• [Dataset extract]
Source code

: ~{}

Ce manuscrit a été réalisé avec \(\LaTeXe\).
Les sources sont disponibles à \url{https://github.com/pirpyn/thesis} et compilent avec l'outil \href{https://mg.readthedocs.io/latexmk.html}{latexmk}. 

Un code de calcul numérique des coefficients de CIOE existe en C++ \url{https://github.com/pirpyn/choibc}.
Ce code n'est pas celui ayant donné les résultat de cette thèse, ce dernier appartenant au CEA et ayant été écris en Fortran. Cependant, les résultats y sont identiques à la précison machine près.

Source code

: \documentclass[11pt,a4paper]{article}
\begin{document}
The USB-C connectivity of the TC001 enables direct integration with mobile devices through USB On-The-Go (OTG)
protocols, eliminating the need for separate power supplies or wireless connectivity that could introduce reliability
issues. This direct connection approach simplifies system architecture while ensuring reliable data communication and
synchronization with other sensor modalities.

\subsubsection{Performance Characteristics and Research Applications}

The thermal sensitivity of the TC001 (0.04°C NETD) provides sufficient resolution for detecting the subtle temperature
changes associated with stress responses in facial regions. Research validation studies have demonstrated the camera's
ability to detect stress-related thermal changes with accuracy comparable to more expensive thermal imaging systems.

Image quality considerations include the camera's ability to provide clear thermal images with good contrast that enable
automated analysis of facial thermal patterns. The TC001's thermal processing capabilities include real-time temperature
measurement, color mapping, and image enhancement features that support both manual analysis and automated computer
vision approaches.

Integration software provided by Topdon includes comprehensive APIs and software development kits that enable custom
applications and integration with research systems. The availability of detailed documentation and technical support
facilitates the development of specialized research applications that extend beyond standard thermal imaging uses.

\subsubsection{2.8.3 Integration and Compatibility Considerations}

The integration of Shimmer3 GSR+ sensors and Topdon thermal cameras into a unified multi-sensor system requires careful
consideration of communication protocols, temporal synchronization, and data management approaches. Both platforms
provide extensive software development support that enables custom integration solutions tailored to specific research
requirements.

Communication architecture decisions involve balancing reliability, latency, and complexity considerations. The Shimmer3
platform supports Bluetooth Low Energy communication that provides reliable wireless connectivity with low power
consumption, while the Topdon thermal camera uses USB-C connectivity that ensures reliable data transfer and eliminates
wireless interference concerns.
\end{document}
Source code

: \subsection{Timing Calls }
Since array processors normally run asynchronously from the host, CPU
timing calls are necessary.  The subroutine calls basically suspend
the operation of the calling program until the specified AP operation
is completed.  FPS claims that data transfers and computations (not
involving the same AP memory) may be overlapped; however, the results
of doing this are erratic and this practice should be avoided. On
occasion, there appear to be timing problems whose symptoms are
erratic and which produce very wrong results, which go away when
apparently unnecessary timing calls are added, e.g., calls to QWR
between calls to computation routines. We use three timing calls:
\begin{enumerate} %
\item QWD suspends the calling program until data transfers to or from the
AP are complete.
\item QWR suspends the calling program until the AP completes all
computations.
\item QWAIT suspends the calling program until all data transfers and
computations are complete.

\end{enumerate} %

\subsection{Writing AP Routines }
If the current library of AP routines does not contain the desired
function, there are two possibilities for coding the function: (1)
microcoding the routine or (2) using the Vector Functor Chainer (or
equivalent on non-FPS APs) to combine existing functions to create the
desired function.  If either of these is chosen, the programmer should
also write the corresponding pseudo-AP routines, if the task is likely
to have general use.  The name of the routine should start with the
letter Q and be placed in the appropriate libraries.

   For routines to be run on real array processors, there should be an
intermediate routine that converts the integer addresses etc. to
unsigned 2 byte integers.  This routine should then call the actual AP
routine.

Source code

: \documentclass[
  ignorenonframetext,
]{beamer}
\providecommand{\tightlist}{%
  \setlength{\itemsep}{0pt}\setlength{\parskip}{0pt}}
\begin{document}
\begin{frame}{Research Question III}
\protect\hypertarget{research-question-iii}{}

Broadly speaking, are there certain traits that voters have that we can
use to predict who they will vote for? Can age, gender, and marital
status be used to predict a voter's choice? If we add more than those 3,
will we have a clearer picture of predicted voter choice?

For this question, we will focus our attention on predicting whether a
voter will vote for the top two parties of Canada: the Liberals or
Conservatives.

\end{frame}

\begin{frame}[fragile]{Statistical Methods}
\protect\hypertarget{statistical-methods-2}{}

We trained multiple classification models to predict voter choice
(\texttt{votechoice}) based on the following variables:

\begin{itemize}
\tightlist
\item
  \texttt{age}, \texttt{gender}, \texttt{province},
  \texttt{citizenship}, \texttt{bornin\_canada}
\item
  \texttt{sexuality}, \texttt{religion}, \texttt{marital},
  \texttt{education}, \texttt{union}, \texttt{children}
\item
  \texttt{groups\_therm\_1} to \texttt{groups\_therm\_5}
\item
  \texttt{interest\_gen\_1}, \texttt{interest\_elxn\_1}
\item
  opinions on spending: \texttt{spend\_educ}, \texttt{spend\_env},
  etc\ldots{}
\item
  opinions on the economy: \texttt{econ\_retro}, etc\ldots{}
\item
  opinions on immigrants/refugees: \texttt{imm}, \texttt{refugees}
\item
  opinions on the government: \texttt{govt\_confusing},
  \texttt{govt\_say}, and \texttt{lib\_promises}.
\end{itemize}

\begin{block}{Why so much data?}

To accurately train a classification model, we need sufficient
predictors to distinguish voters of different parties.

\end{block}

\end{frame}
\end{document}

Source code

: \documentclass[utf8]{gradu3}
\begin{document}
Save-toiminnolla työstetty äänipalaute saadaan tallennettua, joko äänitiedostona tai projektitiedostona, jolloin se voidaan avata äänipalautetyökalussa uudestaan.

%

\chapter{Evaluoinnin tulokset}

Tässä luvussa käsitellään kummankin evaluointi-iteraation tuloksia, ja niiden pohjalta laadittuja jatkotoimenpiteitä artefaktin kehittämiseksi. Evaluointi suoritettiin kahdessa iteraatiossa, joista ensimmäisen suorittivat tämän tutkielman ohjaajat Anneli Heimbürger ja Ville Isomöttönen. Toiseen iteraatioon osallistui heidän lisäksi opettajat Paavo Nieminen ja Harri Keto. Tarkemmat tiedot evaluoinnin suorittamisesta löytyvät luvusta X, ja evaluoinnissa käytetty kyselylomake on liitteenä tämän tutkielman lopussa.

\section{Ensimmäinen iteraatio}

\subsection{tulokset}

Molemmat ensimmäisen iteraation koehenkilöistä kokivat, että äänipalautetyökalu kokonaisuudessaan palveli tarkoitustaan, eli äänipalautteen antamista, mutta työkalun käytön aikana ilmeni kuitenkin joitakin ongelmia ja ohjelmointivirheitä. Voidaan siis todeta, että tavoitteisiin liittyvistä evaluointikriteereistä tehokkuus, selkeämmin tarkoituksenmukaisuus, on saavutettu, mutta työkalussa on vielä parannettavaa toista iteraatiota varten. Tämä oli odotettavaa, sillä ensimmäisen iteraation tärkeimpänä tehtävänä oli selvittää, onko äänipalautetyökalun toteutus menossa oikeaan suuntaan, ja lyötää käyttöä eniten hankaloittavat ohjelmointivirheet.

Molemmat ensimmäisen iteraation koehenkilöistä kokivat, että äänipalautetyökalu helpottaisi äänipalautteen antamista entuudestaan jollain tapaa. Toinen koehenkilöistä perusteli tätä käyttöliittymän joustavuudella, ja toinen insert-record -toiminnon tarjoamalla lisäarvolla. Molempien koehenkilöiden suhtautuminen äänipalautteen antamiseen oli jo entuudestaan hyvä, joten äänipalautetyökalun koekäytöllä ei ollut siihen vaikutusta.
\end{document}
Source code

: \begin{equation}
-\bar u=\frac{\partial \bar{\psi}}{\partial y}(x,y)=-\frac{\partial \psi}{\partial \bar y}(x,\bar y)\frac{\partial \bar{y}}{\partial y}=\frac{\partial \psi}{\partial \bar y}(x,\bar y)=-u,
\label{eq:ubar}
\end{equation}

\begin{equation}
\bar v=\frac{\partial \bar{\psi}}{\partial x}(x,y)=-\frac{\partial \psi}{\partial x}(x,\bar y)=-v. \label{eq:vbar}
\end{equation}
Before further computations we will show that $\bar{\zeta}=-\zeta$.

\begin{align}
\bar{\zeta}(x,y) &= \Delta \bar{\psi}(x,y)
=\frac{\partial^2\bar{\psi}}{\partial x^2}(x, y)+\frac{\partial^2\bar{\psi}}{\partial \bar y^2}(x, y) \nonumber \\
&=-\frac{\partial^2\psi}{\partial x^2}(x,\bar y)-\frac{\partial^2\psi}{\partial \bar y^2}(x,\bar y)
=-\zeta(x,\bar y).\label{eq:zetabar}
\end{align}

• [Exercise description]
Please return exactly the lines from the first line of the material through the one with "protocols, eliminating the", and no lines after it.

• [Answer for the task]
Source code

: ~{}

Ce manuscrit a été réalisé avec \(\LaTeXe\).
Les sources sont disponibles à \url{https://github.com/pirpyn/thesis} et compilent avec l'outil \href{https://mg.readthedocs.io/latexmk.html}{latexmk}. 

Un code de calcul numérique des coefficients de CIOE existe en C++ \url{https://github.com/pirpyn/choibc}.
Ce code n'est pas celui ayant donné les résultat de cette thèse, ce dernier appartenant au CEA et ayant été écris en Fortran. Cependant, les résultats y sont identiques à la précison machine près.

Source code

: \documentclass[11pt,a4paper]{article}
\begin{document}
The USB-C connectivity of the TC001 enables direct integration with mobile devices through USB On-The-Go (OTG)
protocols, eliminating the need for separate power supplies or wireless connectivity that could introduce reliability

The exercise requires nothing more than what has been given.